騒動に巻き込まれないためにも、彼等は早急にこの場を去る必要があった。
「へえ」
少年はまじまじとラデクを見上げる。
「あなたがドルーア商団の頭か」
「…先ほどから黙って聞いていれば」
ラデクの片腕ともみなされている男が、けが人を確認していた作業を放り出して、近づいてくる。
「お前が前にしているのは商団主だ」
少年の傍若無人ぶりを見兼ねたのだろう。
確かに彼の態度は、スラム街のチンピラのようでもあるが、ラデクの方は特に気にしていない。
もっと強烈な相手に商談したことは何度だってある。
ただ、この場で少年に注意をするのは、逆にラデクが舐められないようにとの配慮だと理解してもいる。
今は他の目もあるからだ。
「せめて最低限の礼儀を払え」
彼に一通り言わせた後で、ラデクは首を横に振った。
「いい」
なんにしたって、この少年が言う『ご主人さま』が商隊を救ってくれたのは事実だ。
利かん気が強そうな少年は、怒り出すどころか、意外にもふっと表情を改めた。
「いえ、失礼いたしました」
姿勢を正し、丁重に頭を下げる。
「ご無礼、お許しください、商団主殿」
ラデクは意外な心地で少年を見下ろした。そのようにすれば、良家のお坊ちゃんに見えたからだ。
一体、何者か。
ちらと仲間と目を見かわし、ラデクは少年に目を戻した。
「こちらこそ失礼をした。改めてお願いだ。君の主人に話をさせてくれないだろうか」
「申し訳ございませんが」
少し身を引き気味に、顔を上げた少年は目を上げる。
「…お話があるというなら、ぼくから伝えさせて頂きます。なんにせよ、我々は先を急ぐ身ですので」
「そう言わず…いや、分かった。では簡潔に」
あまり食い下がればこのまま逃げられそうな気配を感じ、ラデクは手短に提案。
「君たちの行き先はどこかな? もしアルドラ帝国の首都なら、これも何かの縁だ。同道を願い出たい。もちろん、十分な礼はする」
意味は伝わっただろう。
真面目に聞いていた少年は、直後に深くため息をついた。
―――――ああ聞いちゃった。そんな態度だ。
おそらく、彼はラデクたちと対話する気はなかったのだ。
何か聞けば、主人に伝えねばならない。それが嫌だったに違いない。
少年の望みは、一刻も早くこの場を離れることだったろう。
だが、…推測に過ぎないが、彼の主は違う。
「…わかりました。伝えてきます。少々お待ち下さい」
見るからに不満を呑み込む態度で、それでも少年は丁寧に対応し、踵を返した。
「ラデクさま」
いくらか平静を取り戻した商隊の中から、先ほどの男が生真面目そうな渋面で近づいてくる。
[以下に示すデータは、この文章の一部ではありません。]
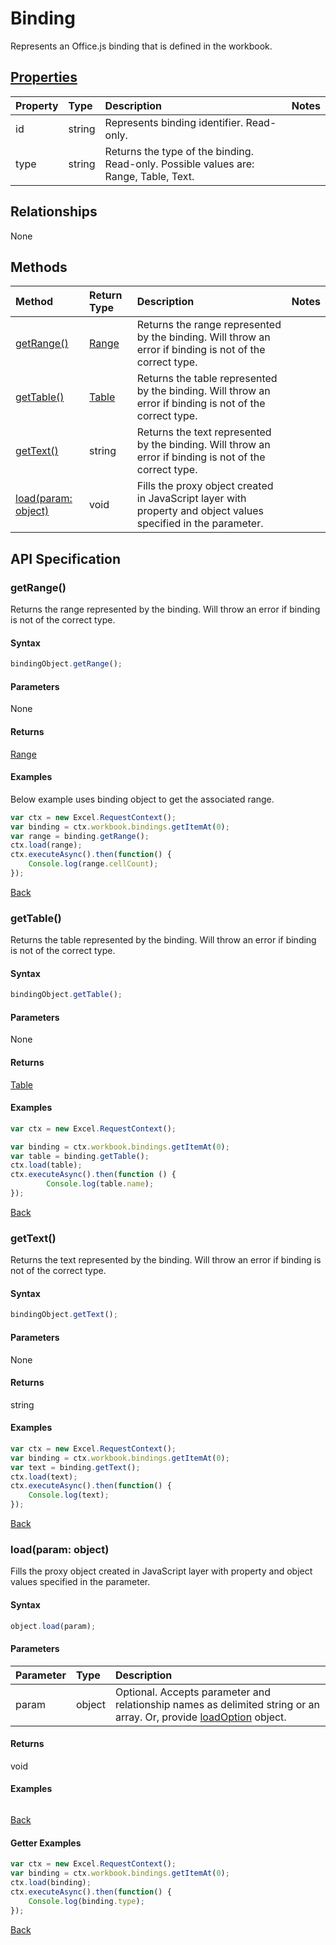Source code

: # Binding

Represents an Office.js binding that is defined in the workbook.

## [Properties](#getter-examples)
| Property       | Type    |Description|Notes |
|:---------------|:--------|:----------|:-----|
|id|string|Represents binding identifier. Read-only.||
|type|string|Returns the type of the binding. Read-only. Possible values are: Range, Table, Text.||

## Relationships
None


## Methods

| Method           | Return Type    |Description|Notes |
|:---------------|:--------|:----------|:-----|
|[getRange()](#getrange)|[Range](range.md)|Returns the range represented by the binding. Will throw an error if binding is not of the correct type.||
|[getTable()](#gettable)|[Table](table.md)|Returns the table represented by the binding. Will throw an error if binding is not of the correct type.||
|[getText()](#gettext)|string|Returns the text represented by the binding. Will throw an error if binding is not of the correct type.||
|[load(param: object)](#loadparam-object)|void|Fills the proxy object created in JavaScript layer with property and object values specified in the parameter.||

## API Specification

### getRange()
Returns the range represented by the binding. Will throw an error if binding is not of the correct type.

#### Syntax
```js
bindingObject.getRange();
```

#### Parameters
None

#### Returns
[Range](range.md)

#### Examples
Below example uses binding object to get the associated range.

```js
var ctx = new Excel.RequestContext();
var binding = ctx.workbook.bindings.getItemAt(0);
var range = binding.getRange();
ctx.load(range);
ctx.executeAsync().then(function() {
	Console.log(range.cellCount);
});
```


[Back](#methods)

### getTable()
Returns the table represented by the binding. Will throw an error if binding is not of the correct type.

#### Syntax
```js
bindingObject.getTable();
```

#### Parameters
None

#### Returns
[Table](table.md)

#### Examples
```js
var ctx = new Excel.RequestContext();

var binding = ctx.workbook.bindings.getItemAt(0);
var table = binding.getTable();
ctx.load(table);
ctx.executeAsync().then(function () {
		Console.log(table.name);
});
```


[Back](#methods)

### getText()
Returns the text represented by the binding. Will throw an error if binding is not of the correct type.

#### Syntax
```js
bindingObject.getText();
```

#### Parameters
None

#### Returns
string

#### Examples

```js
var ctx = new Excel.RequestContext();
var binding = ctx.workbook.bindings.getItemAt(0);
var text = binding.getText();
ctx.load(text);
ctx.executeAsync().then(function() {
	Console.log(text);
});
```


[Back](#methods)

### load(param: object)
Fills the proxy object created in JavaScript layer with property and object values specified in the parameter.

#### Syntax
```js
object.load(param);
```

#### Parameters
| Parameter       | Type    |Description|
|:---------------|:--------|:----------|
|param|object|Optional. Accepts parameter and relationship names as delimited string or an array. Or, provide [loadOption](loadoption.md) object.|

#### Returns
void

#### Examples
```js

```

[Back](#methods)

#### Getter Examples

```js
var ctx = new Excel.RequestContext();
var binding = ctx.workbook.bindings.getItemAt(0);
ctx.load(binding);
ctx.executeAsync().then(function() {
	Console.log(binding.type);
});
```
[Back](#properties)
「できれば早急に場を離れたほうが良いかと思いますが…」
「文句は言うなよ」
ラデクは苦笑。
「彼と一緒に進むことができれば、安全は比較的高くなる。なに、妙なことを企んでいるようなら、もっと馴れ馴れしく対応してくるさ」
確かに魔人らしき男を連れているのは気になる、魔人は魔族の眷属だ。
が、この近辺に魔族がいるという話は聞かない。
なにより、彼等は魔女が使用する絨毯に乗っていた。
魔族と魔女は良好な関係とはとてもではないが言えない。
あの黒衣の男が魔族だろか。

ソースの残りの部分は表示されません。